*TASK DESCRIPTION:* Please repeat, exactly and without pictures, the lines of the entries below that run from the one containing "(m/rotation [0 1/2])" through the one containing "Added an OWIN".

*PROVIDED DATA:*
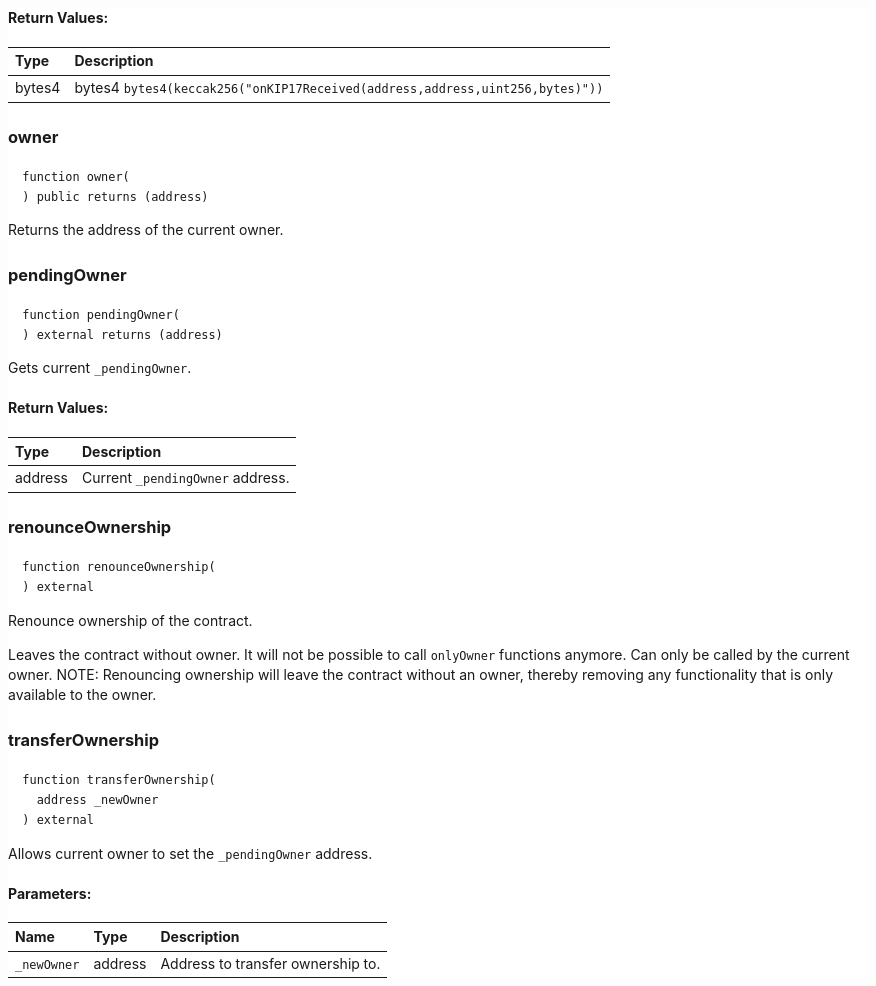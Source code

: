 #### Return Values:
| Type          | Description                                                                  |
| :------------ | :--------------------------------------------------------------------------- |
| bytes4 | bytes4 `bytes4(keccak256("onKIP17Received(address,address,uint256,bytes)"))`
### owner
```solidity
  function owner(
  ) public returns (address)
```
Returns the address of the current owner.



### pendingOwner
```solidity
  function pendingOwner(
  ) external returns (address)
```
Gets current `_pendingOwner`.



#### Return Values:
| Type          | Description                                                                  |
| :------------ | :--------------------------------------------------------------------------- |
| address | Current `_pendingOwner` address.
### renounceOwnership
```solidity
  function renounceOwnership(
  ) external
```
Renounce ownership of the contract.

Leaves the contract without owner. It will not be possible to call
`onlyOwner` functions anymore. Can only be called by the current owner.
NOTE: Renouncing ownership will leave the contract without an owner,
thereby removing any functionality that is only available to the owner.


### transferOwnership
```solidity
  function transferOwnership(
    address _newOwner
  ) external
```
Allows current owner to set the `_pendingOwner` address.


#### Parameters:
| Name | Type | Description                                                          |
| :--- | :--- | :------------------------------------------------------------------- |
|`_newOwner` | address | Address to transfer ownership to.
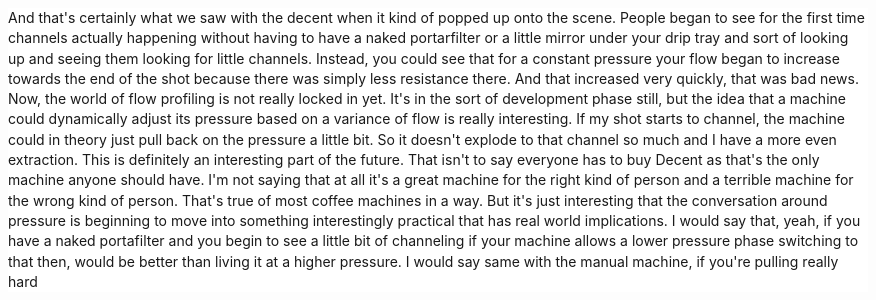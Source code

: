 And that's certainly what
we saw with the decent
when it kind of popped up onto the scene.
People began to see
for the first time
channels actually happening
without having to have
a naked portarfilter
or a little mirror under
your drip tray and sort
of looking up and seeing them
looking for little channels.
Instead, you could see that
for a constant pressure
your flow began to increase
towards the end of the shot
because there was simply
less resistance there.
And that increased very
quickly, that was bad news.
Now, the world of flow profiling
is not really locked in yet.
It's in the sort of development
phase still, but the idea
that a machine could dynamically
adjust its pressure based
on a variance of flow
is really interesting.
If my shot starts to channel,
the machine could in theory
just pull back on the
pressure a little bit.
So it doesn't explode
to that channel so much
and I have a more even extraction.
This is definitely an
interesting part of the future.
That isn't to say
everyone has to buy Decent
as that's the only machine
anyone should have.
I'm not saying that at all
it's a great machine for
the right kind of person
and a terrible machine for
the wrong kind of person.
That's true of most
coffee machines in a way.
But it's just interesting
that the conversation
around pressure is beginning to move
into something interestingly practical
that has real world implications.
I would say that, yeah, if
you have a naked portafilter
and you begin to see a
little bit of channeling
if your machine allows
a lower pressure phase
switching to that then, would
be better than living it
at a higher pressure.
I would say same with the manual machine,
if you're pulling really hard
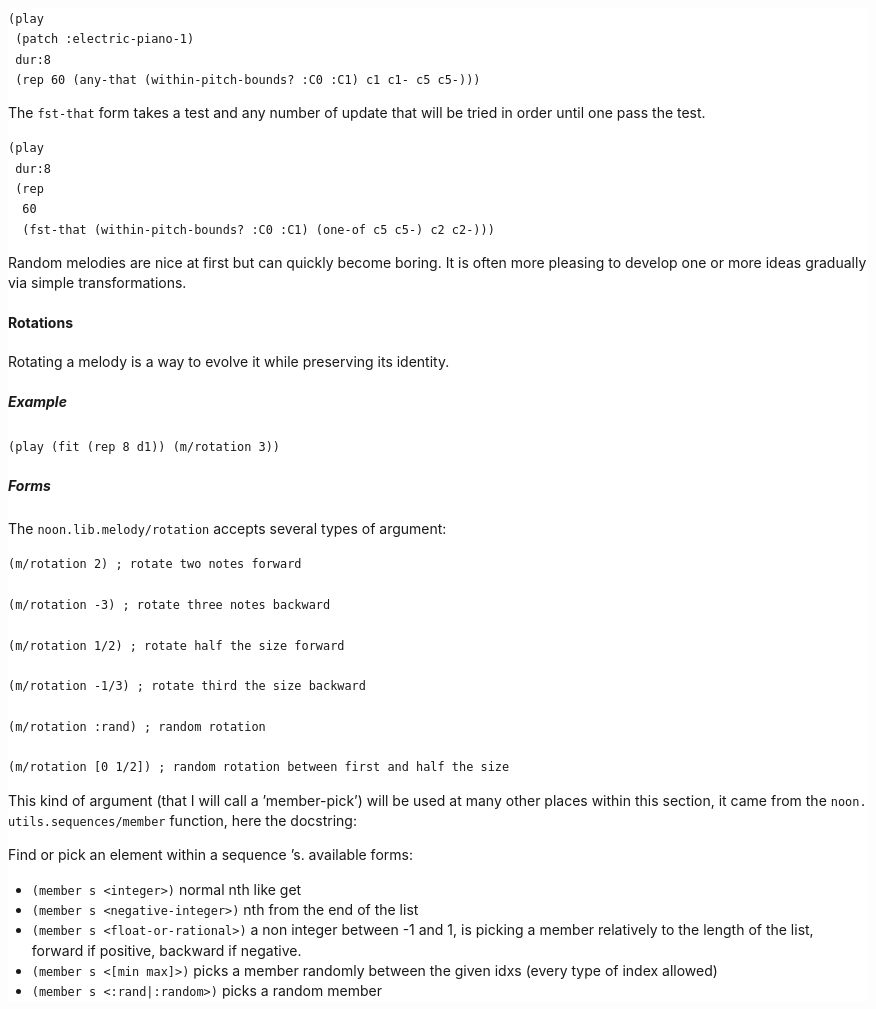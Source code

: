     (play
     (patch :electric-piano-1)
     dur:8
     (rep 60 (any-that (within-pitch-bounds? :C0 :C1) c1 c1- c5 c5-)))

The `fst-that` form takes a test and any number of update that will be tried in order until one pass the test.

    (play
     dur:8
     (rep
      60
      (fst-that (within-pitch-bounds? :C0 :C1) (one-of c5 c5-) c2 c2-)))

Random melodies are nice at first but can quickly become boring. It is often more pleasing to develop one or more ideas gradually via simple transformations.


#### Rotations

Rotating a melody is a way to evolve it while preserving its identity.


##### Example

    (play (fit (rep 8 d1)) (m/rotation 3))


##### Forms

The `noon.lib.melody/rotation` accepts several types of argument:

    (m/rotation 2) ; rotate two notes forward

    (m/rotation -3) ; rotate three notes backward

    (m/rotation 1/2) ; rotate half the size forward

    (m/rotation -1/3) ; rotate third the size backward

    (m/rotation :rand) ; random rotation

    (m/rotation [0 1/2]) ; random rotation between first and half the size

This kind of argument (that I will call a &rsquo;member-pick&rsquo;) will be used at many other places within this section, it came from the `noon.utils.sequences/member` function, here the docstring:

Find or pick an element within a sequence &rsquo;s.
available forms:

-   `(member s <integer>)` normal nth like get
-   `(member s <negative-integer>)` nth from the end of the list
-   `(member s <float-or-rational>)` a non integer between -1 and 1, is picking a member relatively to the length of the list, forward if positive, backward if negative.
-   `(member s <[min max]>)` picks a member randomly between the given idxs (every type of index allowed)
-   `(member s <:rand|:random>)` picks a random member

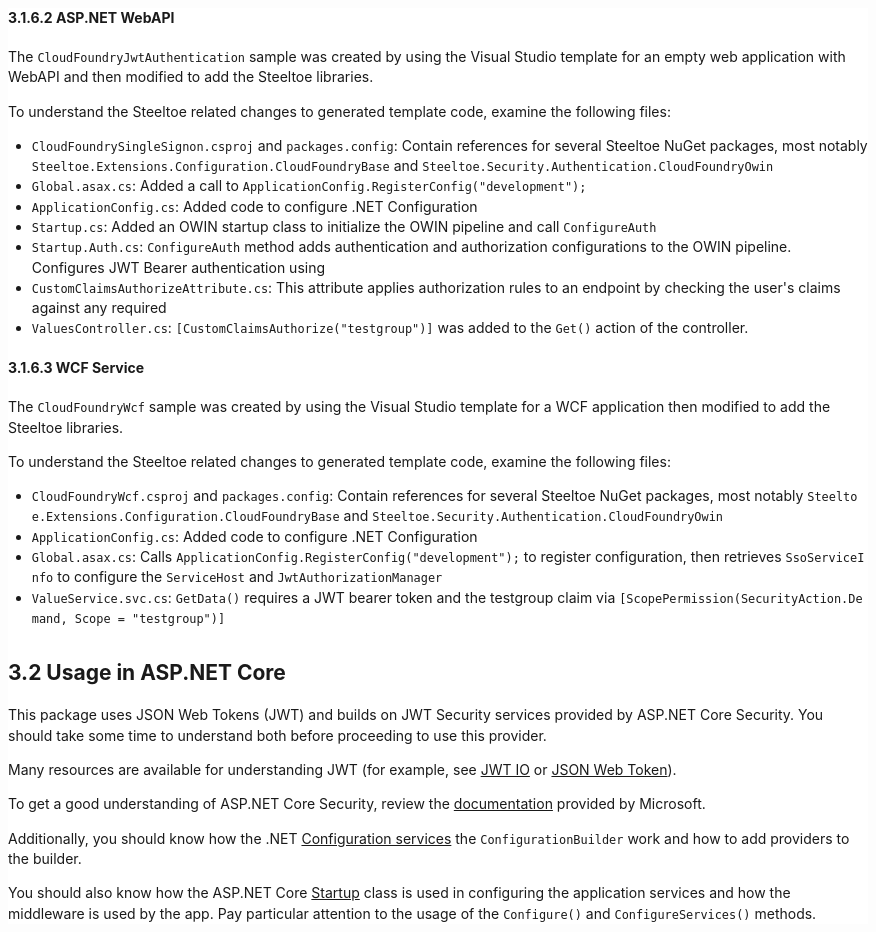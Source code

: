 #### 3.1.6.2 ASP.NET WebAPI

The `CloudFoundryJwtAuthentication` sample was created by using the Visual Studio template for an empty web application with WebAPI and then modified to add the Steeltoe libraries.

To understand the Steeltoe related changes to generated template code, examine the following files:

* `CloudFoundrySingleSignon.csproj` and `packages.config`: Contain references for several Steeltoe NuGet packages, most notably `Steeltoe.Extensions.Configuration.CloudFoundryBase` and `Steeltoe.Security.Authentication.CloudFoundryOwin`
* `Global.asax.cs`: Added a call to `ApplicationConfig.RegisterConfig("development");`
* `ApplicationConfig.cs`: Added code to configure .NET Configuration
* `Startup.cs`: Added an OWIN startup class to initialize the OWIN pipeline and call `ConfigureAuth`
* `Startup.Auth.cs`: `ConfigureAuth` method adds authentication and authorization configurations to the OWIN pipeline. Configures JWT Bearer authentication using
* `CustomClaimsAuthorizeAttribute.cs`: This attribute applies authorization rules to an endpoint by checking the user's claims against any required
* `ValuesController.cs`: `[CustomClaimsAuthorize("testgroup")]` was added to the `Get()` action of the controller.

#### 3.1.6.3 WCF Service

The `CloudFoundryWcf` sample was created by using the Visual Studio template for a WCF application then modified to add the Steeltoe libraries.

To understand the Steeltoe related changes to generated template code, examine the following files:

* `CloudFoundryWcf.csproj` and `packages.config`: Contain references for several Steeltoe NuGet packages, most notably `Steeltoe.Extensions.Configuration.CloudFoundryBase` and `Steeltoe.Security.Authentication.CloudFoundryOwin`
* `ApplicationConfig.cs`: Added code to configure .NET Configuration
* `Global.asax.cs`: Calls `ApplicationConfig.RegisterConfig("development");` to register configuration, then retrieves `SsoServiceInfo` to configure the `ServiceHost` and `JwtAuthorizationManager`
* `ValueService.svc.cs`: `GetData()` requires a JWT bearer token and the testgroup claim via `[ScopePermission(SecurityAction.Demand, Scope = "testgroup")]`

## 3.2 Usage in ASP.NET Core

This package uses JSON Web Tokens (JWT) and builds on JWT Security services provided by ASP.NET Core Security. You should take some time to understand both before proceeding to use this provider.

Many resources are available for understanding JWT (for example, see [JWT IO](https://jwt.io/) or [JSON Web Token](https://en.wikipedia.org/wiki/JSON_Web_Token)).

To get a good understanding of ASP.NET Core Security, review the [documentation](https://docs.microsoft.com/en-us/aspnet/core/) provided by Microsoft.

Additionally, you should know how the .NET [Configuration services](https://docs.asp.net/en/latest/fundamentals/configuration.html) the `ConfigurationBuilder` work and how to add providers to the builder.

You should also know how the ASP.NET Core [Startup](https://docs.asp.net/en/latest/fundamentals/startup.html) class is used in configuring the application services and how the middleware is used by the app. Pay particular attention to the usage of the `Configure()` and `ConfigureServices()` methods.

*SOLUTION BELOW:*
    (m/rotation [0 1/2]) ; random rotation between first and half the size

This kind of argument (that I will call a &rsquo;member-pick&rsquo;) will be used at many other places within this section, it came from the `noon.utils.sequences/member` function, here the docstring:

Find or pick an element within a sequence &rsquo;s.
available forms:

-   `(member s <integer>)` normal nth like get
-   `(member s <negative-integer>)` nth from the end of the list
-   `(member s <float-or-rational>)` a non integer between -1 and 1, is picking a member relatively to the length of the list, forward if positive, backward if negative.
-   `(member s <[min max]>)` picks a member randomly between the given idxs (every type of index allowed)
-   `(member s <:rand|:random>)` picks a random member

Source code

: #### 3.1.6.2 ASP.NET WebAPI

The `CloudFoundryJwtAuthentication` sample was created by using the Visual Studio template for an empty web application with WebAPI and then modified to add the Steeltoe libraries.

To understand the Steeltoe related changes to generated template code, examine the following files:

* `CloudFoundrySingleSignon.csproj` and `packages.config`: Contain references for several Steeltoe NuGet packages, most notably `Steeltoe.Extensions.Configuration.CloudFoundryBase` and `Steeltoe.Security.Authentication.CloudFoundryOwin`
* `Global.asax.cs`: Added a call to `ApplicationConfig.RegisterConfig("development");`
* `ApplicationConfig.cs`: Added code to configure .NET Configuration
* `Startup.cs`: Added an OWIN startup class to initialize the OWIN pipeline and call `ConfigureAuth`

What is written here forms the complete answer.